Des situations de communication:

Morning and Afternoon Sessions: The teacher-trainee used the principles of communicative language teaching/learning and of collaborative learning; the presenter has led a workshop-style session in which the participants were involved in exploiting the 5 macro-skills as well as integrating grammar through various activities culminating with the much presented dictation in French language.

La phonėtique:

Morning and Afternoon Sessions: The teacher-trainee participated actively on how to teach listening skills effectively using both phonology and knowledge of discourse in French language. A working knowledge of the phonology of natural connected speech, elisions and liaisons, weak forms and reductions helps students with their 'bottom-up' decoding skills. Developing student knowledge of discourse, particularly of scripts (those discourses in French that tend to follow a set pattern) helps them with their 'top-down' predictive skills. Teaching phonetics in French language, according to the French teachers, is the same as teaching phonetics in English language. There is what we call universal “international phonetic alphabet.”

Les contenus socioculturels:

Morning and Afternoon Sessions: The teacher-trainee listened well with the discussions of French teachers about their cultures, and the ways of living with the people in France. They interacted with one another as far as the cultures both in the Philippines and France are concerned.
The presenter talked also about his study on translation studies, its applications to the French language and the “bonjour, salut, cava, merci” things as the challenge for every translator/interpreter.
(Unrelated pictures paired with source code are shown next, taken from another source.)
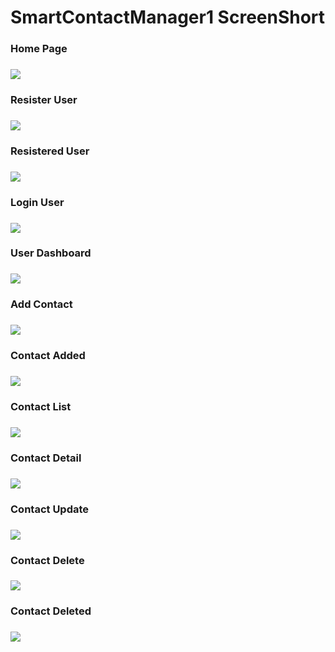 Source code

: # SmartContactManager1 ScreenShort
<h3>Home Page<h3>
  <img src="ScreenShort/Home.JPG">
<h3>Resister User<h3>
  <img src="ScreenShort/Resister.JPG">
  <h3>Resistered User<h3>
    <img src="ScreenShort/Resister_Successfully.JPG">
    <h3>Login User<h3>
    <img src="ScreenShort/Login.JPG">
     <h3>User Dashboard<h3>
    <img src="ScreenShort/Dashboard.JPG">
       <h3>Add Contact<h3>
  <img src="ScreenShort/Add_Contact.JPG">
         <h3>Contact Added<h3>
  <img src="ScreenShort/Added_Contact.JPG">
           <h3>Contact List <h3>
  <img src="ScreenShort/Contact.JPG">
               <h3>Contact Detail <h3>
  <img src="ScreenShort/Contact_detai.JPG">
                   <h3>Contact Update <h3>
  <img src="ScreenShort/Update_Contact.JPG">
                       <h3>Contact Delete <h3>
  <img src="ScreenShort/Delete_Contact.JPG">
                           <h3>Contact Deleted <h3>
  <img src="ScreenShort/Contact_Deleted.JPG">
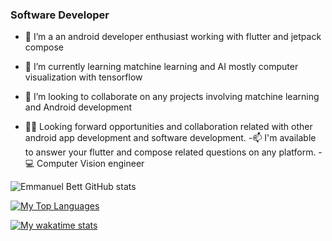 ### Software Developer

- 🔭 I’m a an android developer enthusiast working with flutter and jetpack compose
- 🌱 I’m currently learning matchine learning and AI mostly computer visualization with tensorflow
- 👯 I’m looking to collaborate on any projects involving matchine learning and Android development

- ✌🏾 Looking forward opportunities and collaboration related with other android app development and software development.
-📫 I'm available to answer your flutter and compose related questions on any platform.
-💻 Computer Vision engineer

![Emmanuel Bett GitHub stats](https://github-readme-stats.vercel.app/api?username=piexie3&show_icons=true&theme=transparent)

[![My Top Languages](https://github-readme-stats.vercel.app/api/top-langs/?username=piexie3&langs_count=8)](https://github.com/piexie3/github-readme-stats)

[![My wakatime stats](https://github-readme-stats.vercel.app/api/wakatime?username=Emmanuel_dev2)](https://github.com/piexie3/github-readme-stats)
<!--
**Piexie3/Piexie3** is a ✨ _special_ ✨ repository because its `README.md` (this file) appears on your GitHub profile.

Here are some ideas to get you started:

- 🔭 I’m currently working on ...
- 🌱 I’m currently learning flutter
- 👯 I’m looking to collaborate on ...
- 🤔 I’m looking for help with ...
- 💬 Ask me about ...
- 📫 How to reach me: ...
- 😄 Pronouns: ...
- ⚡ Fun fact: ...
-->
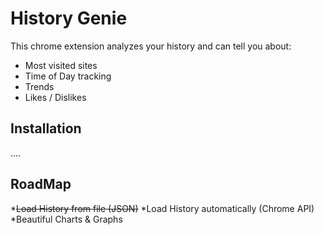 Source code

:
History Genie
=============

This chrome extension analyzes your history and can tell you about:

* Most visited sites
* Time of Day tracking
* Trends
* Likes / Dislikes

Installation
------------

....


RoadMap
-------

*~~Load History from file (JSON)~~
*Load History automatically (Chrome API)
*Beautiful Charts & Graphs


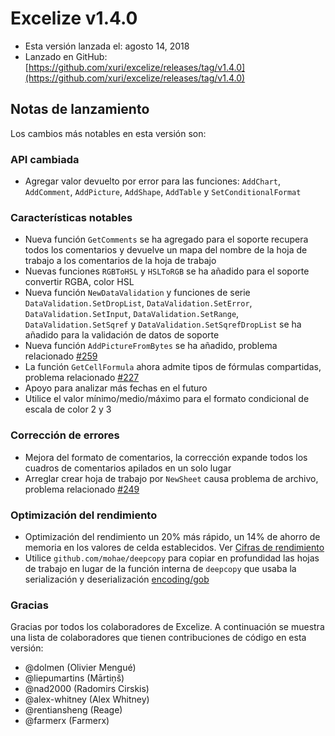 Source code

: # Excelize v1.4.0

* Esta versión lanzada el: agosto 14, 2018
* Lanzado en GitHub: [https://github.com/xuri/excelize/releases/tag/v1.4.0](https://github.com/xuri/excelize/releases/tag/v1.4.0)

## Notas de lanzamiento

Los cambios más notables en esta versión son:

### API cambiada

* Agregar valor devuelto por error para las funciones: `AddChart`, `AddComment`, `AddPicture`, `AddShape`, `AddTable` y `SetConditionalFormat`

### Características notables

* Nueva función `GetComments` se ha agregado para el soporte recupera todos los comentarios y devuelve un mapa del nombre de la hoja de trabajo a los comentarios de la hoja de trabajo
* Nuevas funciones `RGBToHSL` y `HSLToRGB` se ha añadido para el soporte convertir RGBA, color HSL
* Nueva función `NewDataValidation` y funciones de serie `DataValidation.SetDropList`, `DataValidation.SetError`, `DataValidation.SetInput`, `DataValidation.SetRange`, `DataValidation.SetSqref` y `DataValidation.SetSqrefDropList` se ha añadido para la validación de datos de soporte
* Nueva función `AddPictureFromBytes` se ha añadido, problema relacionado [#259](https://github.com/xuri/excelize/issues/259)
* La función `GetCellFormula` ahora admite tipos de fórmulas compartidas, problema relacionado [#227](https://github.com/xuri/excelize/issues/227)
* Apoyo para analizar más fechas en el futuro
* Utilice el valor mínimo/medio/máximo para el formato condicional de escala de color 2 y 3

### Corrección de errores

* Mejora del formato de comentarios, la corrección expande todos los cuadros de comentarios apilados en un solo lugar
* Arreglar crear hoja de trabajo por `NewSheet` causa problema de archivo, problema relacionado [#249](https://github.com/xuri/excelize/issues/249)

### Optimización del rendimiento

* Optimización del rendimiento un 20% más rápido, un 14% de ahorro de memoria en los valores de celda establecidos. Ver [Cifras de rendimiento](https://github.com/xuri/excelize/wiki#performance-figures)
* Utilice `github.com/mohae/deepcopy` para copiar en profundidad las hojas de trabajo en lugar de la función interna de `deepcopy` que usaba la serialización y deserialización [encoding/gob](https://go.dev/blog/gob)

### Gracias

Gracias por todos los colaboradores de Excelize. A continuación se muestra una lista de colaboradores que tienen contribuciones de código en esta versión:

* @dolmen (Olivier Mengué)
* @liepumartins (Mārtiņš)
* @nad2000 (Radomirs Cirskis)
* @alex-whitney (Alex Whitney)
* @rentiansheng (Reage)
* @farmerx (Farmerx)
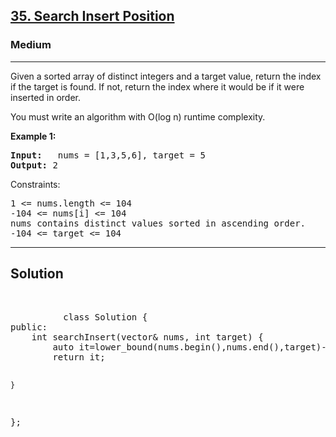 
<h2><a href="https://leetcode.com/problems/search-insert-position/description/">35. Search Insert Position</a></h2>
<h3>Medium</h3>
<hr>
<div><p>
Given a sorted array of distinct integers and a target value, return the index if the target is found. If not, return the index where it would be if it were inserted in order.

You must write an algorithm with O(log n) runtime complexity.

 
</p>


<p><strong>Example 1:</strong></p>
<pre><strong>Input:</strong>   nums = [1,3,5,6], target = 5
<strong>Output:</strong> 2
</pre>


Constraints:
<pre>
1 <= nums.length <= 104
-104 <= nums[i] <= 104
nums contains distinct values sorted in ascending order.
-104 <= target <= 104
</pre>
<hr>
 <h2><strong><b>Solution</b></strong></h2>
 <br>
 <pre>
          class Solution {
public:
    int searchInsert(vector<int>& nums, int target) {
        auto it=lower_bound(nums.begin(),nums.end(),target)-nums.begin();
        return it;
        
    }
};
          
 </pre>

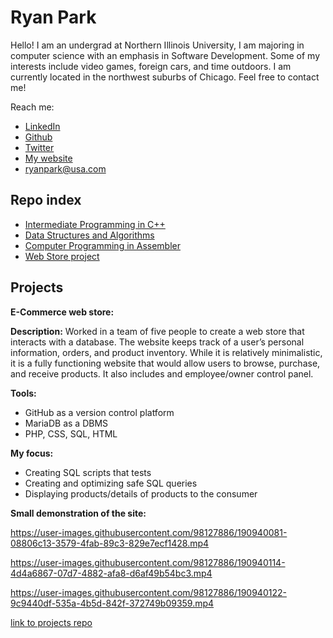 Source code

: # Ryan Park
 Hello! I am an undergrad at Northern Illinois University, I am
majoring in  computer science with an emphasis in Software
Development. Some of my  interests include video games, foreign cars,
and time outdoors. I am  currently located in the northwest suburbs of
Chicago. Feel free to contact me!

Reach me:
 - [LinkedIn](https://www.linkedin.com/in/ryanipark/)
 - [Github](github.com/ryanipark)
 - [Twitter](https://www.twitter.com/ryanipark/)
 - [My website](ryanipark.com)
 - ryanpark@usa.com

## Repo index

 - [Intermediate Programming in C++](https://github.com/ryanipark/intermediateCPP)
 - [Data Structures and Algorithms](https://github.com/ryanipark/Data-Structures-Algorithms)
 - [Computer Programming in Assembler](https://github.com/ryanipark/Computer-Prog-Assembler)
 - [Web Store project](https://github.com/ryanipark/466-WebStore-Project)


## Projects
**E-Commerce web store:**

**Description:** Worked in a team of five people to create a web store that interacts with a database. The website keeps track of a user’s personal information, orders, and product inventory. While it is relatively minimalistic, it is a fully functioning website that would allow users to browse, purchase, and receive products. It also includes and employee/owner control panel.

**Tools:** 

 - GitHub as a version control platform
 - MariaDB as a DBMS
 - PHP, CSS, SQL, HTML

**My focus:**  

 - Creating SQL scripts that tests 
 - Creating and optimizing safe SQL queries
 - Displaying products/details of products to the consumer

**Small demonstration of the site:**


https://user-images.githubusercontent.com/98127886/190940081-08806c13-3579-4fab-89c3-829e7ecf1428.mp4



https://user-images.githubusercontent.com/98127886/190940114-4d4a6867-07d7-4882-afa8-d6af49b54bc3.mp4



https://user-images.githubusercontent.com/98127886/190940122-9c9440df-535a-4b5d-842f-372749b09359.mp4

[link to projects repo](https://github.com/ryanipark/466-WebStore-Project)

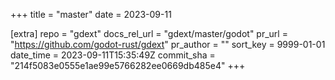 +++
title = "master"
date = 2023-09-11

[extra]
repo = "gdext"
docs_rel_url = "gdext/master/godot"
pr_url = "https://github.com/godot-rust/gdext"
pr_author = ""
sort_key = 9999-01-01
date_time = 2023-09-11T15:35:49Z
commit_sha = "214f5083e0555e1ae99e5766282ee0669db485e4"
+++


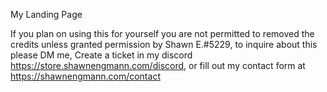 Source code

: My Landing Page 

If you plan on using this for yourself you are not permitted to removed the credits unless granted permission by Shawn E.#5229, to inquire about this please DM me, Create a ticket in my discord https://store.shawnengmann.com/discord, or fill out my contact form at https://shawnengmann.com/contact
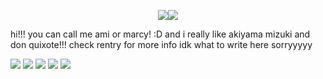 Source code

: <p align="center">
<img src="https://64.media.tumblr.com/b0f26f6ac1dab121268e9c1d053712dc/d3d7a49f64842ce9-2a/s100x200/98997a60695a31641ad7ee25f7c1dd80c763f3f5.gifv"><img src="https://64.media.tumblr.com/5f3352211d0e9117bccd9be84d958a46/d3d7a49f64842ce9-0b/s100x200/888bac28abc02cfb2b60a2100ef56839f64f5ccc.gifv">



hi!!! you can call me ami or marcy! :D and i really like akiyama mizuki and don quixote!!! check rentry for more info idk what to write here sorryyyyy

![](https://64.media.tumblr.com/e4e867ddec2f6e2bfb407e5fad2f858e/76c52844df812f7a-77/s100x200/38e7e81c765783f420dbc55e6b2a7a0d5b8c3afb.gifv) ![](https://64.media.tumblr.com/19c53d0b2d9802e6b6710bb3dd6a2cbc/76c52844df812f7a-5e/s100x200/c3dae3e264bfa7f3e2a6f58f57aacc798a6c81fb.gifv) ![](https://64.media.tumblr.com/ff8ba8da03b44268d0d503a49ed1d4ea/76c52844df812f7a-8c/s100x200/24dd12c60668bca90565fd8062f6afa025661fab.gifv) ![](https://64.media.tumblr.com/c2788738a96ac7f099df645c76c52de7/76c52844df812f7a-42/s100x200/c0f8ea09e22131bf4854db63fca0ca1953143896.gifv) ![](https://64.media.tumblr.com/fa0ef6f320e421c1e9a36047f016f3d0/71c229458f8cebce-b2/s100x200/72250d8d8b0d56c1a9848ae4e29b23c8af80e8df.gifv)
En classe avec Le Kiosque:

Morning and Afternoon Sessions: The teacher-trainee took part in class discussion regarding the effects of speaking activity, the attitudes and willingness to communicate. The study investigated the relationships between learners’ attitudes toward speaking activities, their willingness to communicate, and classroom speaking anxiety. Changes in these three variables were examined by administering the distinct measures to learners of the French language at the beginning and the end of the school year.

Structure d’une unitė:

Morning and Afternoon Sessions: The teacher-trainee gave insights into the importance of language and showed the interaction between language, literature and language education among the French teacher-trainees. The French teachers stressed out the active literature-teaching in the Philippines. Though it seems there is lack of forced persuasion to study French literature, and there is apprehension felt by teachers, according to them, we can achieve two things - acquisition of various language skills and appreciation of literature around the globe.

Grammaire:

Morning and Afternoon Sessions: The teacher-trainee learned grammar in context and develop the ability to communicate accurately, appropriately and meaningfully. Contextualized grammar makes the learning of grammar (which is often considered dull) motivating. Students are able to differentiate between varieties of the language - standard and non-standard language, formal and informal, register, slang and metaphors - used in the short stories. The French teachers shared also French education using young adult literature that will help overcome the reading problem because such literature motivates students feel and talk about their experiences in relation to the texts used.

La Langue Française:

Morning and Afternoon Sessions: The teacher-trainee had collaborative learning undertaken in both sessions. Participants played and offered a rich context for developing pragmatic and sociolinguistic awareness among students. They learned that said awareness may be used to examine turn-taking, understand stated and implied meanings. Students would be able to recognize that plays differ from natural conversation significantly.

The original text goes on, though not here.